Let $M$ be a parallelizable manifold of dimension $m$. Let $N$ be $M \times M \setminus U$, where $U$ is a tubular neighbourhood of the diagonal (invariant under the natural involution on $M\times M$.) The involution on $N$ can be induced from the antipodal involution on the sphere $S^q$ for a sufficiently big $q$ (i.e., one may chose a $\mathbb Z/2$-equivariant embedding $N\hookrightarrow S^q$).
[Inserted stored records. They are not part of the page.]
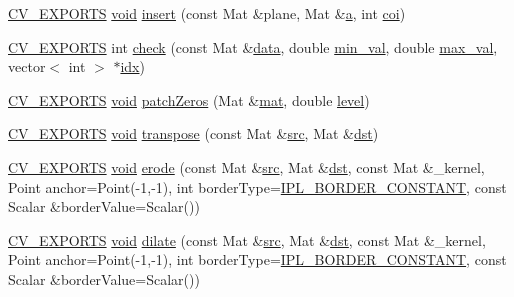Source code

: \begin{DoxyCompactItemize}
\item 
\hyperlink{core_2types__c_8h_a1bf9f0e121b54272da02379cfccd0a2b}{C\-V\-\_\-\-E\-X\-P\-O\-R\-T\-S} \hyperlink{legacy_8hpp_a8bb47f092d473522721002c86c13b94e}{void} \hyperlink{namespacecvtest_a9c6ea7d8b339c0ec8385154ad331ee0f}{insert} (const Mat \&plane, Mat \&\hyperlink{legacy_8hpp_a1031d0e0a97a340abfe0a6ab9e831045}{a}, int \hyperlink{core__c_8h_a77674fb914cf2e14c0ddff790b225dbe}{coi})
\item 
\hyperlink{core_2types__c_8h_a1bf9f0e121b54272da02379cfccd0a2b}{C\-V\-\_\-\-E\-X\-P\-O\-R\-T\-S} int \hyperlink{namespacecvtest_a8543a691c795c3f9bbfbb19cdb377790}{check} (const Mat \&\hyperlink{legacy_8hpp_ab9fe6c09e6d02865a953fffc12fe6ca0}{data}, double \hyperlink{core__c_8h_a2c60d4e453921f07a407a647c96e8316}{min\-\_\-val}, double \hyperlink{core__c_8h_a928495205a5ca34548c11042d48d733b}{max\-\_\-val}, vector$<$ int $>$ $\ast$\hyperlink{core__c_8h_a5c7c842f447336aa2f10826df65a28b3}{idx})
\item 
\hyperlink{core_2types__c_8h_a1bf9f0e121b54272da02379cfccd0a2b}{C\-V\-\_\-\-E\-X\-P\-O\-R\-T\-S} \hyperlink{legacy_8hpp_a8bb47f092d473522721002c86c13b94e}{void} \hyperlink{namespacecvtest_a875892bf4b05664246e17498fe6f9065}{patch\-Zeros} (Mat \&\hyperlink{imgproc__c_8h_ad9325e85114e7b9ab738a23b62ea10a0}{mat}, double \hyperlink{tracking_8hpp_ac693e272fb1883fe0343f55a14d72b22}{level})
\item 
\hyperlink{core_2types__c_8h_a1bf9f0e121b54272da02379cfccd0a2b}{C\-V\-\_\-\-E\-X\-P\-O\-R\-T\-S} \hyperlink{legacy_8hpp_a8bb47f092d473522721002c86c13b94e}{void} \hyperlink{namespacecvtest_a5afd7dc69b9f9e91a7ff2615d29dcd52}{transpose} (const Mat \&\hyperlink{legacy_8hpp_a371cd109b74033bc4366f584edd3dacc}{src}, Mat \&\hyperlink{photo__c_8h_aed13e2a25279b24dc954073233fef7a5}{dst})
\item 
\hyperlink{core_2types__c_8h_a1bf9f0e121b54272da02379cfccd0a2b}{C\-V\-\_\-\-E\-X\-P\-O\-R\-T\-S} \hyperlink{legacy_8hpp_a8bb47f092d473522721002c86c13b94e}{void} \hyperlink{namespacecvtest_aeb152e6a82e24d8019ff81fe96af3314}{erode} (const Mat \&\hyperlink{legacy_8hpp_a371cd109b74033bc4366f584edd3dacc}{src}, Mat \&\hyperlink{photo__c_8h_aed13e2a25279b24dc954073233fef7a5}{dst}, const Mat \&\-\_\-kernel, Point anchor=Point(-\/1,-\/1), int border\-Type=\hyperlink{core_2types__c_8h_a3775e9c53907519fd716c628c3af8c3b}{I\-P\-L\-\_\-\-B\-O\-R\-D\-E\-R\-\_\-\-C\-O\-N\-S\-T\-A\-N\-T}, const Scalar \&border\-Value=Scalar())
\item 
\hyperlink{core_2types__c_8h_a1bf9f0e121b54272da02379cfccd0a2b}{C\-V\-\_\-\-E\-X\-P\-O\-R\-T\-S} \hyperlink{legacy_8hpp_a8bb47f092d473522721002c86c13b94e}{void} \hyperlink{namespacecvtest_abcb992a5f861df28d90c71272a3689f9}{dilate} (const Mat \&\hyperlink{legacy_8hpp_a371cd109b74033bc4366f584edd3dacc}{src}, Mat \&\hyperlink{photo__c_8h_aed13e2a25279b24dc954073233fef7a5}{dst}, const Mat \&\-\_\-kernel, Point anchor=Point(-\/1,-\/1), int border\-Type=\hyperlink{core_2types__c_8h_a3775e9c53907519fd716c628c3af8c3b}{I\-P\-L\-\_\-\-B\-O\-R\-D\-E\-R\-\_\-\-C\-O\-N\-S\-T\-A\-N\-T}, const Scalar \&border\-Value=Scalar())

\end{DoxyCompactItemize}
The boundary of $N$ is $M \times S^{m-1}$, and the involution on the boundary can be induced from that on $S^{m-1}$.

So factorizing out by the involution the manifold $N$ we get a manifold $N'$, its map $f$ to $\mathbb{RP}^q$, and the boundary of $N'$ is mapped into $\mathbb{RP}^{m-1} \subset \mathbb{RP}^q$. Take an $\mathbb{RP}^{q-m+1}$ in $\mathbb{RP}^q$ that intersects $\mathbb{RP}^{m-1}$ in a single point. If both $f$ and its restriction to the boundary are transverse to this $\mathbb{RP}^{m-1}$ (this can be supposed) then $f^{-1}(\mathbb{RP}^{q-m+1})$ is a manifold with boundary $M$. Q.E.D.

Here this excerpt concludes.